*Data for processing:*
════════════════════

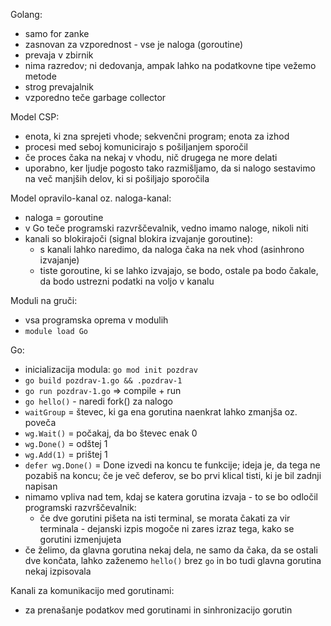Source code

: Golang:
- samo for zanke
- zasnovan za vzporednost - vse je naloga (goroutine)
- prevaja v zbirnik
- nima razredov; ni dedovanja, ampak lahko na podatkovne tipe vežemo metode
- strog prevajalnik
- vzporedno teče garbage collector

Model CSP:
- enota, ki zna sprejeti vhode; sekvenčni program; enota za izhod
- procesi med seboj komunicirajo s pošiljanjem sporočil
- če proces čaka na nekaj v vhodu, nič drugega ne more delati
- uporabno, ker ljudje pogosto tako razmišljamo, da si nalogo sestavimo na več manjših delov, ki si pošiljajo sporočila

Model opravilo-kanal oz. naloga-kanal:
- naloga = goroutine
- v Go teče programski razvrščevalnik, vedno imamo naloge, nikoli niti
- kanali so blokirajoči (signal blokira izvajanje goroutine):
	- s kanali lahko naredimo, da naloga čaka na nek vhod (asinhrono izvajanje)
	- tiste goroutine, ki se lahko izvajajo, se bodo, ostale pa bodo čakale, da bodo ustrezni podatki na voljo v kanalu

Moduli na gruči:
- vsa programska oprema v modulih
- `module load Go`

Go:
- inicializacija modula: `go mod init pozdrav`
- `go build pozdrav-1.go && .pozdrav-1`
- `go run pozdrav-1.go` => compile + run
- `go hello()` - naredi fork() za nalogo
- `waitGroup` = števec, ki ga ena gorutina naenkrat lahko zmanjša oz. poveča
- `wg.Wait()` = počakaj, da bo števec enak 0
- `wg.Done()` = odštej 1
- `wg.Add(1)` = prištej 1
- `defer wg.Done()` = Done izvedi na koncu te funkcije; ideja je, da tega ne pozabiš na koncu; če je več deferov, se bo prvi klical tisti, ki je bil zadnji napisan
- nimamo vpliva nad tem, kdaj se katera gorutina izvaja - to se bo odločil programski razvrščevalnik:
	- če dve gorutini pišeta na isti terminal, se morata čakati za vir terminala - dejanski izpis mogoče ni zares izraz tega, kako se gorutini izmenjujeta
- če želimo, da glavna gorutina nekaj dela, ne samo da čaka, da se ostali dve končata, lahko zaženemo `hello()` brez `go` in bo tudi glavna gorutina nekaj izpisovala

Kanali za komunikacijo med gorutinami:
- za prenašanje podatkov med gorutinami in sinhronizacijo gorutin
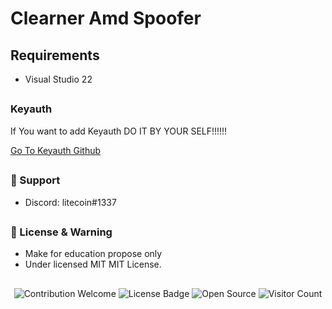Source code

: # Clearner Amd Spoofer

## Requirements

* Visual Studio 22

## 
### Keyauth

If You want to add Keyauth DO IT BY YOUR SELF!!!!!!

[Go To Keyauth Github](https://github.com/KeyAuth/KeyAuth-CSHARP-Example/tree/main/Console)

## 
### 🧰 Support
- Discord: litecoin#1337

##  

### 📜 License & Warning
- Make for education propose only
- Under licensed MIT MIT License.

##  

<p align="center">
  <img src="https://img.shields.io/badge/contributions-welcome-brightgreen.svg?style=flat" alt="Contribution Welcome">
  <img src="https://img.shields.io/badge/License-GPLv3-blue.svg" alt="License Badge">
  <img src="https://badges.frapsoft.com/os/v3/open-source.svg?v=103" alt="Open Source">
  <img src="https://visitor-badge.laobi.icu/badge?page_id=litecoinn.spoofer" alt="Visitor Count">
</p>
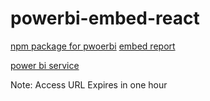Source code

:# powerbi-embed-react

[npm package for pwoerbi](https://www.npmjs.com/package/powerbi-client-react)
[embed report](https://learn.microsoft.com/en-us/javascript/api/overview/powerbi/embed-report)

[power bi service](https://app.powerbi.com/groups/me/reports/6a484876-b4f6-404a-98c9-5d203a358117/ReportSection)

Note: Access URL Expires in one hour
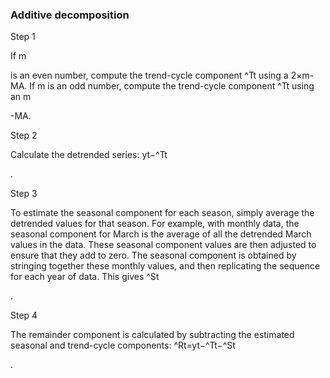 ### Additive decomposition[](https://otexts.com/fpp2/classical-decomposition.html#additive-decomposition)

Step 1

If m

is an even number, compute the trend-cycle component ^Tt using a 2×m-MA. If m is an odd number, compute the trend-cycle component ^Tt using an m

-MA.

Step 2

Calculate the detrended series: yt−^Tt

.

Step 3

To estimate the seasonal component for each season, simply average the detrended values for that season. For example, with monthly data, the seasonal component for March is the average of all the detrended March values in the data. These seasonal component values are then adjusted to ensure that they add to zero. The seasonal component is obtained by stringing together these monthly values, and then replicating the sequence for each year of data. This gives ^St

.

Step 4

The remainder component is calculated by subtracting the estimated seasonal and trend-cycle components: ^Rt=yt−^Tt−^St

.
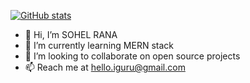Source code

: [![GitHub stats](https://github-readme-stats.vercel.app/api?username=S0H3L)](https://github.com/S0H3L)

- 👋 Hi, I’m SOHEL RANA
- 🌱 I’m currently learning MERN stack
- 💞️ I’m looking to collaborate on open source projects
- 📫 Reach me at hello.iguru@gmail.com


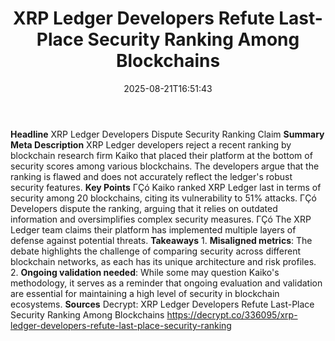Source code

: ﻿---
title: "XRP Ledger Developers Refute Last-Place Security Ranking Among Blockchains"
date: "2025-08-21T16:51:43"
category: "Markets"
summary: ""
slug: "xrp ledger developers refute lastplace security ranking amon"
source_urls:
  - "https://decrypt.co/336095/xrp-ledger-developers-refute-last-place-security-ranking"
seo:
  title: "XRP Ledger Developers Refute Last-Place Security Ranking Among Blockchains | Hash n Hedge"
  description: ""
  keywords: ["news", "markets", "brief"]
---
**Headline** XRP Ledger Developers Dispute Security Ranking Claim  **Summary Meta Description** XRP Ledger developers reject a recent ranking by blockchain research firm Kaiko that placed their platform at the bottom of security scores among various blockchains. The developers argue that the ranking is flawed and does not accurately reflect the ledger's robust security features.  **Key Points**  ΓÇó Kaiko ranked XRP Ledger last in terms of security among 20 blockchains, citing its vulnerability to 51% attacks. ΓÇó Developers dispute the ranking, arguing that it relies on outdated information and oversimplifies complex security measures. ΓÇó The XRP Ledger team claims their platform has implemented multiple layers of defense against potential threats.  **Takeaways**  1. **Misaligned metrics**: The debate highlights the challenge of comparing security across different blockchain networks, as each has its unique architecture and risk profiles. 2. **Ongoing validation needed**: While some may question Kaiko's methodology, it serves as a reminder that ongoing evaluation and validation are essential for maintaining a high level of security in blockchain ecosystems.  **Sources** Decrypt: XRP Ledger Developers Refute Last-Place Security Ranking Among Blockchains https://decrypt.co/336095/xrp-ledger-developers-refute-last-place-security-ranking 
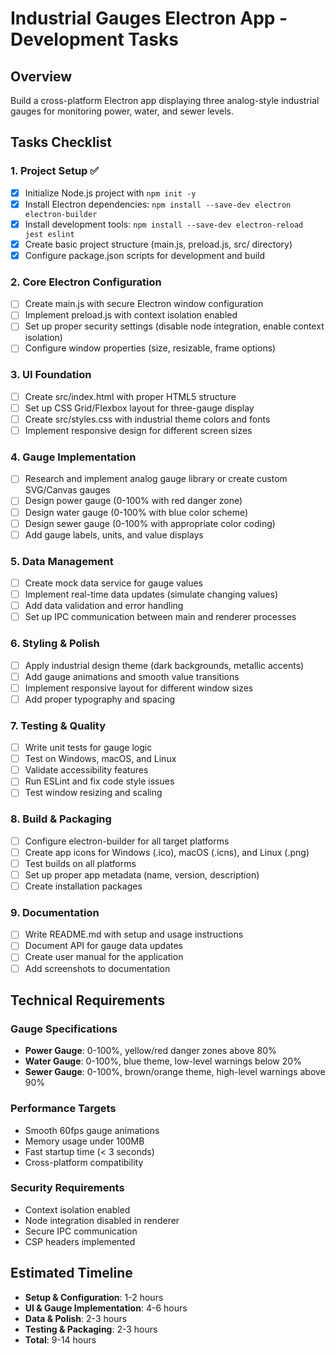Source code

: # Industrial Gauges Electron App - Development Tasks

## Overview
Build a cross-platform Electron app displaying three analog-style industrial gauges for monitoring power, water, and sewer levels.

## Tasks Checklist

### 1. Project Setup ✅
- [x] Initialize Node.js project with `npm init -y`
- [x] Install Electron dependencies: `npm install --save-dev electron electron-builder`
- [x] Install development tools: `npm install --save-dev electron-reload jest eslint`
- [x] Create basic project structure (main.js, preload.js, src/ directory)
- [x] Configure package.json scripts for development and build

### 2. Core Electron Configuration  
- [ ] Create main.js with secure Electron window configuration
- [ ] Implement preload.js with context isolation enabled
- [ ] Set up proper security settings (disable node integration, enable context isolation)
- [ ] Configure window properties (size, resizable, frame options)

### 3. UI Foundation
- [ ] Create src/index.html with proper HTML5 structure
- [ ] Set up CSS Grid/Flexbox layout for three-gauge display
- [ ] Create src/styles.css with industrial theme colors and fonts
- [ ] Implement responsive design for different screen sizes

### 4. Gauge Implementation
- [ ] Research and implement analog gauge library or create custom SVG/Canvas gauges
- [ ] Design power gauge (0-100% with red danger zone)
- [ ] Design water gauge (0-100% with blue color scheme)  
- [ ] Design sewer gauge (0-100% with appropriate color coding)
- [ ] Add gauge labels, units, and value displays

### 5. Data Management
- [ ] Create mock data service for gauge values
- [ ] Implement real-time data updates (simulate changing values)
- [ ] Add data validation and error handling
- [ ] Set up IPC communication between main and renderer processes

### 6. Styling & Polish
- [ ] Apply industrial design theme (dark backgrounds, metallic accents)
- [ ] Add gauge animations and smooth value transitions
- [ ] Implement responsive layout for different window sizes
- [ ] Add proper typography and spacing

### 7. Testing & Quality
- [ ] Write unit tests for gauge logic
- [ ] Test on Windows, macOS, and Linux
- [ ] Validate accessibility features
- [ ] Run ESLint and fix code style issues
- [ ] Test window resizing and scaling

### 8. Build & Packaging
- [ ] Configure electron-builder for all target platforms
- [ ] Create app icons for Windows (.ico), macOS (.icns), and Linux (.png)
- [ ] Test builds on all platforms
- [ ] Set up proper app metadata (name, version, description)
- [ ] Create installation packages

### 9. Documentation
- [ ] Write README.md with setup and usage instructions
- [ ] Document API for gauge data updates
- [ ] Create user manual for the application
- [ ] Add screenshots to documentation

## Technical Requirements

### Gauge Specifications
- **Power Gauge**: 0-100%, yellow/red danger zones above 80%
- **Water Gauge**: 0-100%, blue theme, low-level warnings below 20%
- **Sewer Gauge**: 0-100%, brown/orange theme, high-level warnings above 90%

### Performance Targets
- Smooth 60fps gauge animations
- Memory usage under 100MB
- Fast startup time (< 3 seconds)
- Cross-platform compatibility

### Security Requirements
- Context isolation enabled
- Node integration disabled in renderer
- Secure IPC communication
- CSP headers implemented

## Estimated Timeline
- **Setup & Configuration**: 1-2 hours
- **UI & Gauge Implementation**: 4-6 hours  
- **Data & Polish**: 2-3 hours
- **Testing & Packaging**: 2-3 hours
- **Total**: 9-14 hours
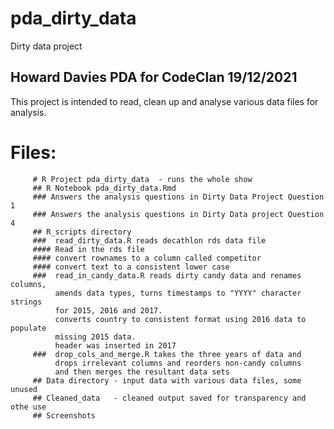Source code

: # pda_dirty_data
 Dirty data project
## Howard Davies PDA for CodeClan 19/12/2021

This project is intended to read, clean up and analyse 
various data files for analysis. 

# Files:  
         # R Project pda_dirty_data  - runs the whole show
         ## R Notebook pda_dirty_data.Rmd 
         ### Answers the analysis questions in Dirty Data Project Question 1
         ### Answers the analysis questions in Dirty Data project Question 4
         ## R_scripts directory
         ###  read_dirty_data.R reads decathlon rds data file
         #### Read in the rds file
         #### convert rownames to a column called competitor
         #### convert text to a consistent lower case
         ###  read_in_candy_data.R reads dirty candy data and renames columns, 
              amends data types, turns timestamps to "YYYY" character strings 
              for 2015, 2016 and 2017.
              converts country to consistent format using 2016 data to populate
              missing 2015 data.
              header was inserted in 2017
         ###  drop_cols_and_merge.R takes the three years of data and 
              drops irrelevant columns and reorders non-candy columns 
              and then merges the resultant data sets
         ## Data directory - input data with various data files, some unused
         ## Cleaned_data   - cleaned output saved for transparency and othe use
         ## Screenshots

════════════════════

*Directions for this task:*
Without the pictures, please reproduce each line of the listing above exactly, from the first one through the line bearing "- s kanali lahko".

*The answer:*
Source code

: Golang:
- samo for zanke
- zasnovan za vzporednost - vse je naloga (goroutine)
- prevaja v zbirnik
- nima razredov; ni dedovanja, ampak lahko na podatkovne tipe vežemo metode
- strog prevajalnik
- vzporedno teče garbage collector

Model CSP:
- enota, ki zna sprejeti vhode; sekvenčni program; enota za izhod
- procesi med seboj komunicirajo s pošiljanjem sporočil
- če proces čaka na nekaj v vhodu, nič drugega ne more delati
- uporabno, ker ljudje pogosto tako razmišljamo, da si nalogo sestavimo na več manjših delov, ki si pošiljajo sporočila

Model opravilo-kanal oz. naloga-kanal:
- naloga = goroutine
- v Go teče programski razvrščevalnik, vedno imamo naloge, nikoli niti
- kanali so blokirajoči (signal blokira izvajanje goroutine):
	- s kanali lahko naredimo, da naloga čaka na nek vhod (asinhrono izvajanje)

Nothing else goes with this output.